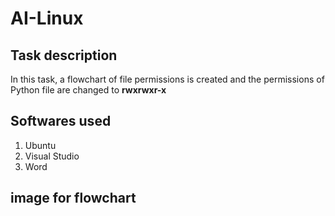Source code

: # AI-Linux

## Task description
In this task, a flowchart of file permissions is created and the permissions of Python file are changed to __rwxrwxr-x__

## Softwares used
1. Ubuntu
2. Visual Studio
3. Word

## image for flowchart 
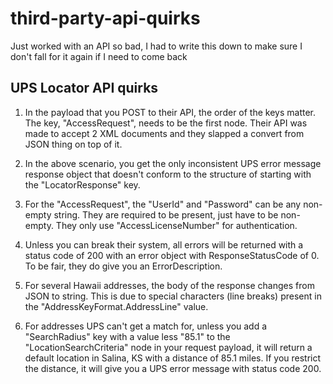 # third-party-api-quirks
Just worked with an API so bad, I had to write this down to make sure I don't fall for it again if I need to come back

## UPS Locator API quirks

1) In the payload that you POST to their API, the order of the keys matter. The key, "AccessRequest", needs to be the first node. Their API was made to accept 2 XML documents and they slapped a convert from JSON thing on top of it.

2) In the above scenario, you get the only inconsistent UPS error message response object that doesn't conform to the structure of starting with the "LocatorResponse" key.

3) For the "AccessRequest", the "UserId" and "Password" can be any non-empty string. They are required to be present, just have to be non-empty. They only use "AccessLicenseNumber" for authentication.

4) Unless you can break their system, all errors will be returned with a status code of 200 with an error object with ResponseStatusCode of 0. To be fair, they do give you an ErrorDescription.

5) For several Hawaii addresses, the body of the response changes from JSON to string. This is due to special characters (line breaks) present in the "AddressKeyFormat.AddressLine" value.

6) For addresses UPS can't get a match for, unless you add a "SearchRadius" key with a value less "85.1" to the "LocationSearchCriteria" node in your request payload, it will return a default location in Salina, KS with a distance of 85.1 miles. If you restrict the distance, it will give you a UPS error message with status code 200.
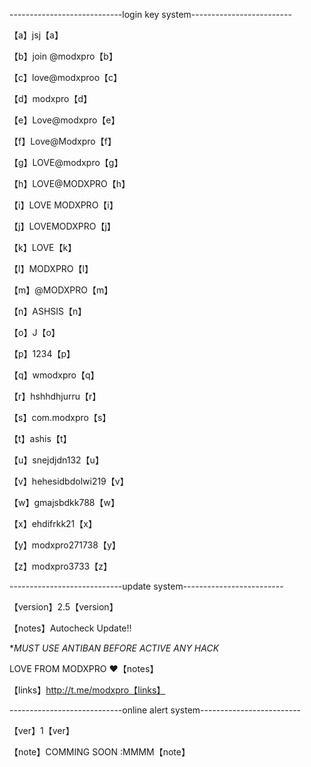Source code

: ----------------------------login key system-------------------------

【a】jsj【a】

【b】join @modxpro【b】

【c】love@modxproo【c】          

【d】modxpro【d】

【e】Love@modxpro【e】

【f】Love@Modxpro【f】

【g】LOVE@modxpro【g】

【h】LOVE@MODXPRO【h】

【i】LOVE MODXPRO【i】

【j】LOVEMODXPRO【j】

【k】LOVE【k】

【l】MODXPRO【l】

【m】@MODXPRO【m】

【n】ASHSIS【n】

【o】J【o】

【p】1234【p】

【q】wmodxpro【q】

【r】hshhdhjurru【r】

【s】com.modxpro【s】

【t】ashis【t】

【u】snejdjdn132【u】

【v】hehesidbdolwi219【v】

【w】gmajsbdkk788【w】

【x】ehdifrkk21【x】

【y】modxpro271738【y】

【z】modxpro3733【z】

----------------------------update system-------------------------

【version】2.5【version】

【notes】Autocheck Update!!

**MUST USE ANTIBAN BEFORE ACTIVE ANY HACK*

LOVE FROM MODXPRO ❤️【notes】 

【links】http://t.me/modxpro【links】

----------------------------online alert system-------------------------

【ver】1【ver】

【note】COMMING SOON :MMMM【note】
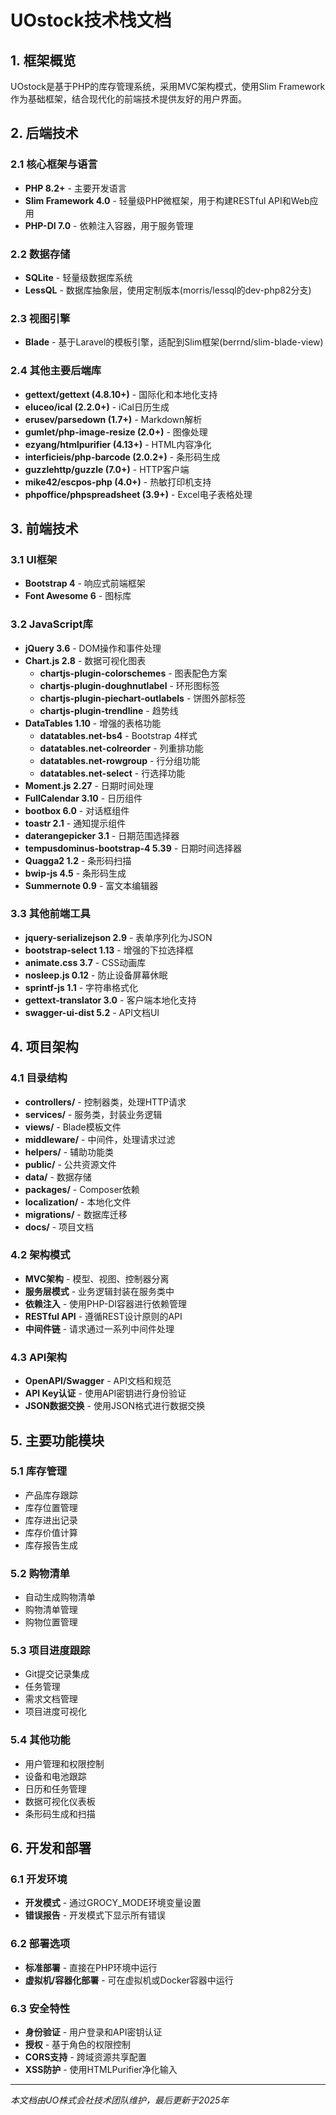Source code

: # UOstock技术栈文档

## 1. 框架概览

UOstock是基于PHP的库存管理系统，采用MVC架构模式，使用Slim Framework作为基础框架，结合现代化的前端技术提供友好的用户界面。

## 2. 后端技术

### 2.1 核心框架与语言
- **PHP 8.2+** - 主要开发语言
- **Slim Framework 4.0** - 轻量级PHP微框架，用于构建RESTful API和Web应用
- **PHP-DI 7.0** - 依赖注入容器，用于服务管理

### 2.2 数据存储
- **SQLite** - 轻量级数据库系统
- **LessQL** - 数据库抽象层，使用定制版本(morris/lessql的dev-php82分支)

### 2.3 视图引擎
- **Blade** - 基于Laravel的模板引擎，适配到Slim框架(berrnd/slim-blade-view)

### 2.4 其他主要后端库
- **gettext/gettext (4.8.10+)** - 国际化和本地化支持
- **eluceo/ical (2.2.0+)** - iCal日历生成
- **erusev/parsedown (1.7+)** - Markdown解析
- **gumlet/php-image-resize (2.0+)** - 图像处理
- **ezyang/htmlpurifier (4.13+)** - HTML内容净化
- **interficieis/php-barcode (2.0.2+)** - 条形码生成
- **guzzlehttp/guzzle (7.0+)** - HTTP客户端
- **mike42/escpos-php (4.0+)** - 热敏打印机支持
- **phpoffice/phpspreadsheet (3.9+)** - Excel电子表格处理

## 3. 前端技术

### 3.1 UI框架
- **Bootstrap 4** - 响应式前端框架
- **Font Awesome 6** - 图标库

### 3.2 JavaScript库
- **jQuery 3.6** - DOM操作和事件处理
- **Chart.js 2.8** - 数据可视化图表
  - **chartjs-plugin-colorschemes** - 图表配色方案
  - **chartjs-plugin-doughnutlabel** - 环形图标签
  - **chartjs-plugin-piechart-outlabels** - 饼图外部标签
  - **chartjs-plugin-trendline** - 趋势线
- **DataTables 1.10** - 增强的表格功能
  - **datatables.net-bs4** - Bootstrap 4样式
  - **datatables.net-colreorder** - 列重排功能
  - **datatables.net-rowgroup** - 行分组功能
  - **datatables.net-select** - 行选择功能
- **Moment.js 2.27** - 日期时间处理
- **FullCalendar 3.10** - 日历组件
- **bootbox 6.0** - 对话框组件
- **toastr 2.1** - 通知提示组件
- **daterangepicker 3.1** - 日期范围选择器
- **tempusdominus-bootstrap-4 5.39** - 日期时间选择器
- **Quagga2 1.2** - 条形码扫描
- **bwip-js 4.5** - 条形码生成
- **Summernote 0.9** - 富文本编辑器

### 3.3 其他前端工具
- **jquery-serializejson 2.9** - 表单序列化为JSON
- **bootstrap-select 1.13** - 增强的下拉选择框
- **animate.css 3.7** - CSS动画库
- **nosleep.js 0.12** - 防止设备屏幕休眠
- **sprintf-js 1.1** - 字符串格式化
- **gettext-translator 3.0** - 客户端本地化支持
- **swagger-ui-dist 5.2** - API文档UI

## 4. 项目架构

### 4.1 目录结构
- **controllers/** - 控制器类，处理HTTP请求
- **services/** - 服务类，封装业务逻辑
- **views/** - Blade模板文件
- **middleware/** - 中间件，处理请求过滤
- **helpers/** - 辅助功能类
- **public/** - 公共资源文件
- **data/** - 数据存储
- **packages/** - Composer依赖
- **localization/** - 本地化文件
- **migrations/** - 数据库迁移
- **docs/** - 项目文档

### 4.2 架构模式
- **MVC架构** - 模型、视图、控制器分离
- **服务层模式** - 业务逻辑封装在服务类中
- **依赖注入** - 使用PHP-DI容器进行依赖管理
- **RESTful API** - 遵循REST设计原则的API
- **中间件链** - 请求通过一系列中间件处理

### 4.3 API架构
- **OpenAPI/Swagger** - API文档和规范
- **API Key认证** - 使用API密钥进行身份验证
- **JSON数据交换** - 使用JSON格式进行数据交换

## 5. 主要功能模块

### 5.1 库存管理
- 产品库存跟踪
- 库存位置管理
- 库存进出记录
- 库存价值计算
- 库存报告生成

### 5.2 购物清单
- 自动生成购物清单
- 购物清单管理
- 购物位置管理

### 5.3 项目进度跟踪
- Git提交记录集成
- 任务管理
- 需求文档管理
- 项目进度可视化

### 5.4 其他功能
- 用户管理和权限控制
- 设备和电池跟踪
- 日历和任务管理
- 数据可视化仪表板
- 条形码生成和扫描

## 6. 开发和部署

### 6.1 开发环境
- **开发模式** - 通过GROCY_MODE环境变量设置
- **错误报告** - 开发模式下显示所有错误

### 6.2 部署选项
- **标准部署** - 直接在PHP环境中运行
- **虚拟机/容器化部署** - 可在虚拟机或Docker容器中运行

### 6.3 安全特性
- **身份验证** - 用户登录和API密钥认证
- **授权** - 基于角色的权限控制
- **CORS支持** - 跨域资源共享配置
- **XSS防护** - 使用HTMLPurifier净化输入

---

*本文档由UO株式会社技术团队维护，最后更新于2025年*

+--

• What the task asks: Tell me how many lines of the records include the word "their", replying with the number alone.

• Answer to this exercise: 2